There’s no real defense for the sculpture, but aquariums are fun. I might even get an aquarium someday, maybe on the same day I start taking guitar lessons, become a trained saucier and learn Spanish — sure I took it in high school and college, but I’m really going to get fluent this time!

There are plenty of ballparks out there for people who need their baseball surrounded by brick and forrest green. Worrying about one green solarium built by hallucinating ichthyologists 3,000 miles away isn’t worth the effort.

— After the 9th inning ended, it was hard to remember that Thursday’s game was once tied at 1-1 heading to the top of the 6th. It’s not too often that two teams combine for 13 runs in the 7th and 8th innings.

— Even more difficult: imagining the Giants scoring 5 runs against Anibal Sanchez over 5.1 innings.

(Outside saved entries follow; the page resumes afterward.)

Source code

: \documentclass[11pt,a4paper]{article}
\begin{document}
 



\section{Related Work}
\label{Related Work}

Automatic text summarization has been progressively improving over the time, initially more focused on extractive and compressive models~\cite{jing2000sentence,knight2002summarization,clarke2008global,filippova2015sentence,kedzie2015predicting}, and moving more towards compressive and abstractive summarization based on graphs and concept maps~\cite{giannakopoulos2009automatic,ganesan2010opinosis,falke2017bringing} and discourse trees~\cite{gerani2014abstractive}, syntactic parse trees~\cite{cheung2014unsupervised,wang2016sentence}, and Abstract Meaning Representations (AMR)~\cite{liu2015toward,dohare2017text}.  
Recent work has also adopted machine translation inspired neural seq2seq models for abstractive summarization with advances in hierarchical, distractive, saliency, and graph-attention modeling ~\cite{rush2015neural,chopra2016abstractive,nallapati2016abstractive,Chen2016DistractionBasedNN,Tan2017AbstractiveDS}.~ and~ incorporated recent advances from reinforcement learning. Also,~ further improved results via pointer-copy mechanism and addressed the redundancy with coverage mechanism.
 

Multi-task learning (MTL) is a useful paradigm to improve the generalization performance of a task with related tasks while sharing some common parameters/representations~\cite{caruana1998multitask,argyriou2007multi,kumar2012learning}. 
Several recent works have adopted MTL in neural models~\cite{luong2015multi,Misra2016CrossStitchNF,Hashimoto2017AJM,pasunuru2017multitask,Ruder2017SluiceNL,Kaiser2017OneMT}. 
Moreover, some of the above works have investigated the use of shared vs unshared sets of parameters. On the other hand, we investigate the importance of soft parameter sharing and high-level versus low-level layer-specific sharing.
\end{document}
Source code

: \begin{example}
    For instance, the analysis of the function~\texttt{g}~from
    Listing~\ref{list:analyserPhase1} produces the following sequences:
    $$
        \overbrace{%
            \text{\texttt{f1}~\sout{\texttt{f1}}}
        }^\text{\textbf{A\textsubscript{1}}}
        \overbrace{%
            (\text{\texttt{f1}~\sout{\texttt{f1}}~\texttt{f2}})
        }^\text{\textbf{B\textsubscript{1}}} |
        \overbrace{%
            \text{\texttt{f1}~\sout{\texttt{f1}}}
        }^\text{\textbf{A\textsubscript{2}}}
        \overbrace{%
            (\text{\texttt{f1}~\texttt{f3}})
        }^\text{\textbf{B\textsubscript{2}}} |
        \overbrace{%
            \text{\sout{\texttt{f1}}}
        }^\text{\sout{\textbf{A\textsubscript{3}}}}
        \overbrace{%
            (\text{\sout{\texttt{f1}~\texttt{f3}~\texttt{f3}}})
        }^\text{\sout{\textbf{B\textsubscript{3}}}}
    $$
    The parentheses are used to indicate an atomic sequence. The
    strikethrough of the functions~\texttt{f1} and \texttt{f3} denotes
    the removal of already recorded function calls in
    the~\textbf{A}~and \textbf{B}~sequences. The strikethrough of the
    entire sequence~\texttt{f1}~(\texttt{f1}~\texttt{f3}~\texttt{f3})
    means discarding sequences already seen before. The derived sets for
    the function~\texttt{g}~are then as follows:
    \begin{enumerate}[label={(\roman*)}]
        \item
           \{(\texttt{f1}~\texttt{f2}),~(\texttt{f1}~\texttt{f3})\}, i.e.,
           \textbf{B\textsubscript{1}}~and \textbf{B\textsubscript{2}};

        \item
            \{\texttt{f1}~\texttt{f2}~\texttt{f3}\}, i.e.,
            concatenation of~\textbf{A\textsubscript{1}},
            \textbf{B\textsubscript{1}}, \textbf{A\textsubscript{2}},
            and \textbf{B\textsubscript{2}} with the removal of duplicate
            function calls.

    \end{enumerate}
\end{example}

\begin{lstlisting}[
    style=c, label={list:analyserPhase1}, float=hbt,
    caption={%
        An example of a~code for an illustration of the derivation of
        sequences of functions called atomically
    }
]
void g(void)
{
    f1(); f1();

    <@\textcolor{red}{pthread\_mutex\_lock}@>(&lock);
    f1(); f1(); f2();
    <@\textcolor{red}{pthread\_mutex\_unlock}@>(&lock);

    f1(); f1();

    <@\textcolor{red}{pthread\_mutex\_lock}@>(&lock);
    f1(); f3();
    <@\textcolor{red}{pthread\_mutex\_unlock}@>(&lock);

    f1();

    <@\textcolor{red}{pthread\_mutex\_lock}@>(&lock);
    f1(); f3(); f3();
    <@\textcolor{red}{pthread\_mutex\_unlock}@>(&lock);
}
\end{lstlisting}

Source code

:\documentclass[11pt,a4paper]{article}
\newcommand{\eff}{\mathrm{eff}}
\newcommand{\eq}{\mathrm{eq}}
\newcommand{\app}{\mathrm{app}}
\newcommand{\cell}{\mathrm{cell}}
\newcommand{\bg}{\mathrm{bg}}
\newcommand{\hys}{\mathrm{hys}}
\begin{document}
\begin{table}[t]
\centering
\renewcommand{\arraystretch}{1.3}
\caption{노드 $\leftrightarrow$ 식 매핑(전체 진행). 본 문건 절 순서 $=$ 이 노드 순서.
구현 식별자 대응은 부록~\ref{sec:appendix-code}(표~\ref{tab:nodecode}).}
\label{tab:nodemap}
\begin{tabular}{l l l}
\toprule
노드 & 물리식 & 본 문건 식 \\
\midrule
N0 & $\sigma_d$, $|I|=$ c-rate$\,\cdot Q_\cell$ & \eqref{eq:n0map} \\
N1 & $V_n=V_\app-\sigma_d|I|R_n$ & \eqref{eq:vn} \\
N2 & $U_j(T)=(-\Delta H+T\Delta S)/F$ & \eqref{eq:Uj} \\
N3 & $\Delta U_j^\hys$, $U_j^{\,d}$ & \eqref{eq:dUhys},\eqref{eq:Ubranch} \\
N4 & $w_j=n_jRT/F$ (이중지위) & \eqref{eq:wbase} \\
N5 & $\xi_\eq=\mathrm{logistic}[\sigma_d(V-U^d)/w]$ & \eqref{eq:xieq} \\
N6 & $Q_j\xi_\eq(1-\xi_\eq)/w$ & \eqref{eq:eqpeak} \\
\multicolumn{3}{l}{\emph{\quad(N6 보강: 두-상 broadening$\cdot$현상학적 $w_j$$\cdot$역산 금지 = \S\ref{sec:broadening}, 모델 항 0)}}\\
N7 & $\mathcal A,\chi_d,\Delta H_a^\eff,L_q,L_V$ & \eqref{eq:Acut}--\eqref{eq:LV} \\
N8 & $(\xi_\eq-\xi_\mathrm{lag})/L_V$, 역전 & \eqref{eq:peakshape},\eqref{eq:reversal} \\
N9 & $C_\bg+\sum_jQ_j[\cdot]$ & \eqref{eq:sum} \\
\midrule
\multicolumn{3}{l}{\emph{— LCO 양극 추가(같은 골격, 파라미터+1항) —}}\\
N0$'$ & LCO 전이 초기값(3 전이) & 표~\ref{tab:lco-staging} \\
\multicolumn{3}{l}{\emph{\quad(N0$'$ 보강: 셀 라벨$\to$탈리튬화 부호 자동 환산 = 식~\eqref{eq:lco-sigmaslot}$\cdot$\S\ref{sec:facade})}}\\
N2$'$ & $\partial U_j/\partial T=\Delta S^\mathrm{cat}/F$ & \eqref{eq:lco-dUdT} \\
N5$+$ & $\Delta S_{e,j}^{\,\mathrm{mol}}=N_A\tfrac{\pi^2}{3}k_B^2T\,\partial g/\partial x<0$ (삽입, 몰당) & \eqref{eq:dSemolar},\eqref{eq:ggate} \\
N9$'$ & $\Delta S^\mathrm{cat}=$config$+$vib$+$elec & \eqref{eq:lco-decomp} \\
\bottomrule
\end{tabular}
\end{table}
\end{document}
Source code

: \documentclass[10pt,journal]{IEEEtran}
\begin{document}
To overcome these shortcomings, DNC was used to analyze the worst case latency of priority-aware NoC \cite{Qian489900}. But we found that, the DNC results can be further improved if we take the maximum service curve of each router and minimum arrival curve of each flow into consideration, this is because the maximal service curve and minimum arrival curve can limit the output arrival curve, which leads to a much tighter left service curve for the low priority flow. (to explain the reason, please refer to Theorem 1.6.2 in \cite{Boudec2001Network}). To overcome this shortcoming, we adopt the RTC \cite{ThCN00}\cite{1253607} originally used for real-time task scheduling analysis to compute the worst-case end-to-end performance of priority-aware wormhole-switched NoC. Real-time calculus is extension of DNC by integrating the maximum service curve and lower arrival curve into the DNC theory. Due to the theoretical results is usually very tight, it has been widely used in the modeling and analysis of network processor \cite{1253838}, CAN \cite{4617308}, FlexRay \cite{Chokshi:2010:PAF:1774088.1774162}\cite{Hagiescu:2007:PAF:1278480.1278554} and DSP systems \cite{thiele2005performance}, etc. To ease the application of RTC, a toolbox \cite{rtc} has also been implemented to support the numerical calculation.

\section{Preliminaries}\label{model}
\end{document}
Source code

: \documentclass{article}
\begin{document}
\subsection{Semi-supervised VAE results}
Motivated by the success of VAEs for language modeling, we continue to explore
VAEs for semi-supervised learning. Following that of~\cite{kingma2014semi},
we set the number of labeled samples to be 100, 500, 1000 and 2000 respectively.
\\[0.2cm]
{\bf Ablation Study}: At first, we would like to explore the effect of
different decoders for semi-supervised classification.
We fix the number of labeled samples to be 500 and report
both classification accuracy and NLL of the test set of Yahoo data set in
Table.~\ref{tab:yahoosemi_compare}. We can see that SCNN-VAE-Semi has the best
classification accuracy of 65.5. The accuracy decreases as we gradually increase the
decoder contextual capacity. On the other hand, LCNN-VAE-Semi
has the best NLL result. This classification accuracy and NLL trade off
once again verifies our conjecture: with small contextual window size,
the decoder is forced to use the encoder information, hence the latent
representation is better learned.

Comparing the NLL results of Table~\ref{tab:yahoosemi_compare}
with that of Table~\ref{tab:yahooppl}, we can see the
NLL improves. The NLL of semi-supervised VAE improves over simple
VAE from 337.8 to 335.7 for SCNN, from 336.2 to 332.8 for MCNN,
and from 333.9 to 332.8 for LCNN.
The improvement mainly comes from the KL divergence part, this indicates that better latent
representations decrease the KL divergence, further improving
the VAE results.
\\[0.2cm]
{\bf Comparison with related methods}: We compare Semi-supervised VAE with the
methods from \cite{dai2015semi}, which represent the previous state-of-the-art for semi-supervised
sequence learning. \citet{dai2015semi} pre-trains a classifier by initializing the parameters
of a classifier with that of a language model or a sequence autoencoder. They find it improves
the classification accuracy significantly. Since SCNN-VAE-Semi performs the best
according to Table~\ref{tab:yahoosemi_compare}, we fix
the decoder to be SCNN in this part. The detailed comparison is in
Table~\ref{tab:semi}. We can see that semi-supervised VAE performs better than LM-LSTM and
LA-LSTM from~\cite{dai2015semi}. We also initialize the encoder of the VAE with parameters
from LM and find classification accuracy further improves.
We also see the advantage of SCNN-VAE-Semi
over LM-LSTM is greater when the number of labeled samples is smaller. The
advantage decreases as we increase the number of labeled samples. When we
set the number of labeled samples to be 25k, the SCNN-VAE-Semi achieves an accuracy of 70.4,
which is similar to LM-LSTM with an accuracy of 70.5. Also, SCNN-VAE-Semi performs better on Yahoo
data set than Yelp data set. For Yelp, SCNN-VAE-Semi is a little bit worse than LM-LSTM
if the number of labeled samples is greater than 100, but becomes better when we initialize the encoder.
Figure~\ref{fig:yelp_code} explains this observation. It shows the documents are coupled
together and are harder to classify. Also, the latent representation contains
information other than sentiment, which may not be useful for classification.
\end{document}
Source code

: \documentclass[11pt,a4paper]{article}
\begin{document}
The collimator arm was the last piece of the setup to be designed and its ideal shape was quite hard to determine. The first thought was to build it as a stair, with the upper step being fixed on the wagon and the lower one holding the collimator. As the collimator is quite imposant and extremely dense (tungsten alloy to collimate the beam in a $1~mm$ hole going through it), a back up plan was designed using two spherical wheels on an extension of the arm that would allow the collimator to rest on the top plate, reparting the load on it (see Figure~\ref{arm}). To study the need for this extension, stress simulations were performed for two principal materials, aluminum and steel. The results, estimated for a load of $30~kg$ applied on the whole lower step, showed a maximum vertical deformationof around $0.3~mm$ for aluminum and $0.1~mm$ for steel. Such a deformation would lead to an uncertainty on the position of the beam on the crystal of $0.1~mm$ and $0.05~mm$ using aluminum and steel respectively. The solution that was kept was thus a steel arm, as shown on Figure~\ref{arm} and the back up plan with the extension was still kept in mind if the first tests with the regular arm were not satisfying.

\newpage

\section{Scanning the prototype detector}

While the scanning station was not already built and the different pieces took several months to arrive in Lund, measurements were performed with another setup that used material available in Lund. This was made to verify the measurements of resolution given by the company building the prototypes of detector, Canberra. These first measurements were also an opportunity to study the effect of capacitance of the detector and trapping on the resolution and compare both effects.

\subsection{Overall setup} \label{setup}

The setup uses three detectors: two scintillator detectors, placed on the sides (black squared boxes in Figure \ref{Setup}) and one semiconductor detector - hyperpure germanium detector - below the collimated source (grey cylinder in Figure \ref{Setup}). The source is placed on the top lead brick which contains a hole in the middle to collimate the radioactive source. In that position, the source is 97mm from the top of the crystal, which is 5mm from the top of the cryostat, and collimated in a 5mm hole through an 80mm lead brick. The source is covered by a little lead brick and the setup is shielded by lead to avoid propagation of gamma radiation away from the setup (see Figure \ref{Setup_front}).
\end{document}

— Melky Cabrera leads the Majors in hits with 67, and even though he has only hit 2 home runs he’s 7th in total basis because of the 13 doubles and 5 triples, which ties Cabrera for the league lead in triples with … Orlando Hudson???

— Ryan Vogelsong really needs to ratchet up the intensity during the days when he starts. Actually, Vogelsong came close to burning a hole in through dugout rail by staring at it at one point. Don’t laugh, it can happen at Marlins Park.

— Vogelsong wasn’t in control of this game like he was on Saturday against Oakland, but he sure is great at avoiding big innings. The guy’s strikeout-to-walk ratio isn’t pretty, but in 38 starts he’s allowed four earned runs only four times and never more than five runs in a game.

— Two more walks for Gregor Blanco, five on the day for the team. Blanco is no Kenny Lofton, but for a short time he’s done an alright impression of the 2002 Lofton who came to the San Francisco Giants. Except Blanco is faster than Lofton was at age 35.

— Giancarlo Stanton hit a home run that was originally estimated at 434 feet was listed at 458 feet on ESPN’s home run tracker. How come the ESPN tracker added 24 feet to Stanton’s homer and took away 6 feet from Buster Posey’s home run in Milwaukee that clanged off the centerfield scoreboard? It’s a conspiracy, I tell you! Scott Cousins is a Physics professor!

— Even Brandon Belt’s biggest fans are turning on him on Twitter now. Jon Miller wasn’t too complimentary during an at-bat I heard during the 2nd inning, either. Miller went on for a bit about Belt’s strikeout numbers before Belt struck out swinging.

— Remember when nobody could slide into first base without being chastised by announcers who cried about how running through the bag is a faster method? Now that fewer people do it, it’s seen as a great hustle play. Angel Pagan did it perfectly on Wednesday in Milwaukee, down by a bunch of runs no less, and he’s looking pretty good right now in the eyes of just about everyone (especially Bruce Bochy, who saw Pagan get dirty a day after Emmanuel Burriss didn’t run out a pop fly that landed fair).

— Burriss (sigh). Not running out that pop fly was like an unattractive guy on The Bachelorette telling the girl that he has herpes and lives with his parents. Not that I watch that show, but the premise seems fairly easy to understand and I’ve read a lot of Bill Simmons over the years.

— After starting out his Giants tenure with an awful Spring Training, Pagan couldn’t get his average over .200 — until his 11th game. Then his OBP stayed below .300 — until May 12. Now the only complaint about Pagan is that he takes consistently bad routes defensively. He’s having a pretty great contract year, too…

— But not as great as Melky, who looks like a trimmer Tony Gwynn this year. He was smashing the ball everywhere in March, and he hasn’t let up since. Actually, he hasn’t let up since July. Cabrera’s also the smartest baserunner the Giants have had since Barry Bonds; the way he scored the Giants’ first run on that bloop single by Pagan, which wasn’t that far beyond over the head of the speedy Jose Reyes, was brilliant. Considering that the Giants handed Kansas City a headcase to get him, this could turn out to be the best trade Brian Sabean has made since dealing Armando Rios and Thursday’s winning pitcher to the Pittsburgh Pirates for Jason Schmidt in 2001.

— Doesn’t it seem like all these offensive outbursts from the Giants occur on the road? We’ll take a look at that later today.